The table identifies the 12 properties by Property ID with relevant data on each
one from Dakota County’s published property records. Four of the properties
totaling 207 acres are assessed as Commercial or Commercial-Preferred, generating $276 per acre in 2024.
The other 8
properties totaling 469 acres are classified as Ag-Green Acres generating $70
per acre. All tax amounts are the full property tax. The Eureka levee portion is typically 18-20% of these amounts, with approximately 20% for Dakota County and 60% for the appropriate school district.
By the
way, the average home on fewer than 10 acres (419 of the 544 houses in Eureka)
pays $1121 per acre.
But the Board makes no effort to help families desiring to move to Eureka to
help find a seller of one of those 374 unused Housing Rights. We are seeing families move elsewhere instead.

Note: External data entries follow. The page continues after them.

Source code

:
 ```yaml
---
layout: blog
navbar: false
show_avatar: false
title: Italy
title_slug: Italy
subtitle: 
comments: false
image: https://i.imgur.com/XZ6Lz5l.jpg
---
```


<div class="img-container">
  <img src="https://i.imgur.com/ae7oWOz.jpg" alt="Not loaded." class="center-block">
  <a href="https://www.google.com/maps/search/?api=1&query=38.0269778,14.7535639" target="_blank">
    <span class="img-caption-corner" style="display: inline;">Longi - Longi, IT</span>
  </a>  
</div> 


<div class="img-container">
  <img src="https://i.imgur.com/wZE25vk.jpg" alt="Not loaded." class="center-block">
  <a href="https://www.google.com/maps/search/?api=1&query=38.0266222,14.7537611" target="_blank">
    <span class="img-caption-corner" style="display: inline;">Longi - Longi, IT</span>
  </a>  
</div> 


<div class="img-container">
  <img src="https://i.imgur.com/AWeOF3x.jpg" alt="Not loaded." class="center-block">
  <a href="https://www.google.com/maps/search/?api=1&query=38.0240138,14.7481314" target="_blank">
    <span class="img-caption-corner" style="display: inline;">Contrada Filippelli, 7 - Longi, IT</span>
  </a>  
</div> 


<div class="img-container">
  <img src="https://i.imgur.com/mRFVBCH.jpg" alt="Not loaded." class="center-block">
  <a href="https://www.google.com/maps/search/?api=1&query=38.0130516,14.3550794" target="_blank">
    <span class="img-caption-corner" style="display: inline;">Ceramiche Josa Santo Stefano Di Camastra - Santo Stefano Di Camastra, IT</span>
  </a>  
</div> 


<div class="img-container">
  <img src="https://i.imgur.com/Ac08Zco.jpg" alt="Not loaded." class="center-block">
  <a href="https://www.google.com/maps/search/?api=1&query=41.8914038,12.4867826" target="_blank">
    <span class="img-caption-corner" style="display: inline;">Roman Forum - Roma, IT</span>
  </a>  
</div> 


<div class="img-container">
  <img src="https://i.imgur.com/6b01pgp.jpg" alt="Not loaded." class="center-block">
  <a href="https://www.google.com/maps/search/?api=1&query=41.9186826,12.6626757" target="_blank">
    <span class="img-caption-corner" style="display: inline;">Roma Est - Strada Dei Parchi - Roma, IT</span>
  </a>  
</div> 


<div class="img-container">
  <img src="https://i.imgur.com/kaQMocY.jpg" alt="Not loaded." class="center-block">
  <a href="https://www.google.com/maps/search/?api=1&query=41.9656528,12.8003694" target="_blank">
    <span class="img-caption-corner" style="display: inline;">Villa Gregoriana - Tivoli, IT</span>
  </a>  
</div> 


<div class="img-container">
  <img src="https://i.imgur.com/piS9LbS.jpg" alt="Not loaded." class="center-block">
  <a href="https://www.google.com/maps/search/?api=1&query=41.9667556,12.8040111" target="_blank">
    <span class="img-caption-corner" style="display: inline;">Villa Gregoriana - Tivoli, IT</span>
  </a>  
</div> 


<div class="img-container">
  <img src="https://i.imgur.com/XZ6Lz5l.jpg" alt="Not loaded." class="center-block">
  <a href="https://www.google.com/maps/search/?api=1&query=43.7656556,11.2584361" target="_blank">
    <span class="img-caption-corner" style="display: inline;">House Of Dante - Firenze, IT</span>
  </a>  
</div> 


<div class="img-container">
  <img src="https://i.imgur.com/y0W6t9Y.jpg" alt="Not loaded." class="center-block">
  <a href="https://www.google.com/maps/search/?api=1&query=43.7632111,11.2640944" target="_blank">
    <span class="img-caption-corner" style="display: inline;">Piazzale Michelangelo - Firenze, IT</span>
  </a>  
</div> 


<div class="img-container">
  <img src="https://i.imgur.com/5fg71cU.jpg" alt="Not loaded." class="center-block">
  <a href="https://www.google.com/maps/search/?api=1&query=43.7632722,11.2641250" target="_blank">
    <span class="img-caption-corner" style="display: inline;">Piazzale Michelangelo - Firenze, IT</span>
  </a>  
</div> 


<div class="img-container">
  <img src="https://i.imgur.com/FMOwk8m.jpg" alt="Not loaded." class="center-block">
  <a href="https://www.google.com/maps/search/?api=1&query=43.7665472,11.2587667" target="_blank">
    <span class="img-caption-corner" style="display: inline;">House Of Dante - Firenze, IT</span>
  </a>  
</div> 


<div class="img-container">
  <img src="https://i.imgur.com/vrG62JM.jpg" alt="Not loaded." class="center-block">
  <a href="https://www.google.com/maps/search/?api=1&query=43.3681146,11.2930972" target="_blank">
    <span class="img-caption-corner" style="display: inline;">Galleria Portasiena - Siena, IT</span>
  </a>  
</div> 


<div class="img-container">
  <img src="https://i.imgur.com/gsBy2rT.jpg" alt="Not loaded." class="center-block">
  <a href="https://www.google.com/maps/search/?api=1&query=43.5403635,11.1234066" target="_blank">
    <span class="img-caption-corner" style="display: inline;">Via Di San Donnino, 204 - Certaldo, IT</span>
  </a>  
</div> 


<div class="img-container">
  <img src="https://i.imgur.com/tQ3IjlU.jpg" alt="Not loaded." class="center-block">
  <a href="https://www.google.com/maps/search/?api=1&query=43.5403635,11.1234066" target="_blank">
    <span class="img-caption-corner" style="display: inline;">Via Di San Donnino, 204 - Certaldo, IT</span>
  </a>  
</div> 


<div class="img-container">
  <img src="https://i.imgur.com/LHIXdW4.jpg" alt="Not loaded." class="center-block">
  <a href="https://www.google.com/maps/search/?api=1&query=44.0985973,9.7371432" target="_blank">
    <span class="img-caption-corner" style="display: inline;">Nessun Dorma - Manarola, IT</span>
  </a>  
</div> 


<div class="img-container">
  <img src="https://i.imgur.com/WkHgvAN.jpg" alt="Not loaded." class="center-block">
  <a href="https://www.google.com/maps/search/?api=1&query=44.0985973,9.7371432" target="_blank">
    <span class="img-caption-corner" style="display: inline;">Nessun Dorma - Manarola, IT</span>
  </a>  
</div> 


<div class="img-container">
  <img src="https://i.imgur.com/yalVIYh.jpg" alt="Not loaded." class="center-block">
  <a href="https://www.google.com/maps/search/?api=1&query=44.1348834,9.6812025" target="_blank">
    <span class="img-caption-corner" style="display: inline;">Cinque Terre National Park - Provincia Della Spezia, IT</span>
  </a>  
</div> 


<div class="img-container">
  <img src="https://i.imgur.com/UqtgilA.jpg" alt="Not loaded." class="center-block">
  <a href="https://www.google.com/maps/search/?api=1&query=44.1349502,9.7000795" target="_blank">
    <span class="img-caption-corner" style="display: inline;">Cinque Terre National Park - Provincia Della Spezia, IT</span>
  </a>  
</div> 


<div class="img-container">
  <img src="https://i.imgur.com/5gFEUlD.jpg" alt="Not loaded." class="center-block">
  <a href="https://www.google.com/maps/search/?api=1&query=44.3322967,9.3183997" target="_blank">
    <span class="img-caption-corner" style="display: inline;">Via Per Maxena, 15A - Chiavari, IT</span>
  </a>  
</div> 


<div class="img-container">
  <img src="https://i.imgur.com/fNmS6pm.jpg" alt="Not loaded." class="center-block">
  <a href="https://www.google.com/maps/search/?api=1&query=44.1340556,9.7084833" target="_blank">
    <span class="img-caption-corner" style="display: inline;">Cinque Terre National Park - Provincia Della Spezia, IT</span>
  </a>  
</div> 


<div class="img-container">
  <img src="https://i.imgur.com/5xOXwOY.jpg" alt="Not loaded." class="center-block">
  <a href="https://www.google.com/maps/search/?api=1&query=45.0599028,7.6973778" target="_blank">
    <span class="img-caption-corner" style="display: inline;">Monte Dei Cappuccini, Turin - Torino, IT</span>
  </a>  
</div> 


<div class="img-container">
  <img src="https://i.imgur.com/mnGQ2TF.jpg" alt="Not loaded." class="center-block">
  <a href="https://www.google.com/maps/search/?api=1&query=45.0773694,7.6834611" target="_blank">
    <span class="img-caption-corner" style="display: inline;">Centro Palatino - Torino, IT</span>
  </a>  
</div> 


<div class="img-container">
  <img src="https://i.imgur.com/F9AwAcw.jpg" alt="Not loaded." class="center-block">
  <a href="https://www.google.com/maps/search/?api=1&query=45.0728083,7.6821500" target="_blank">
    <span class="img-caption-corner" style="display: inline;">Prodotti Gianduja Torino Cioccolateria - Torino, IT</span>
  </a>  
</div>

In round numbers, a typical house on a typical Eureka residential (non-farm) property pays about $5000 in property tax. Eureka gets $1000 of that, with more than $500 going to road maintenance.
WSB
showed 11 of the Bachman parcels as Commercial-Industrial currently, with only one 37.35
acre Green Acres parcel unchanged.
Then the Proposed "2049" map removed C-I from 2 of the Green Acres parcels
totaling 79.61 acres.
The
Bachman’s enterprise just celebrated their 100th anniversary this summer and
have had a major presence in Eureka since 1971, supporting retail operations in
more highly developed (expensive) locations in the Twin Cities area. Does it
make sense that they would turn over their major growing fields to
Commercial-Industrial development in Eureka?
By the way,
Cross Nursery was similarly proposed for rezoning. ¼ of their land is the retail center parcel,
but the other ¾ of the acreage is
dedicated growing fields.
For this
effort and insight we are paying $218 per hour consulting, now totaling in the
thousands. And the Board seems happy in blissful ignorance.
October
thru 12/9/2025 – no update from Board except 12/9/2025 Board comment “We
continue to work with the Met Council.” Treasurer’s Report
detail includes several WSB line items related to conversations with both Met
Council and an unnamed Board member. Nothing specific mentioned relative to any topic within the amendment. Also, one of the WSB billing items was for 1.25 hours and $132.50 to
calculate Eureka acreage, a number I had freely provided 5/27 and 6/4 in my
reports, clearly identified based on County property data in my data reports.
I pray
the Met Council rejects this Amendment travesty.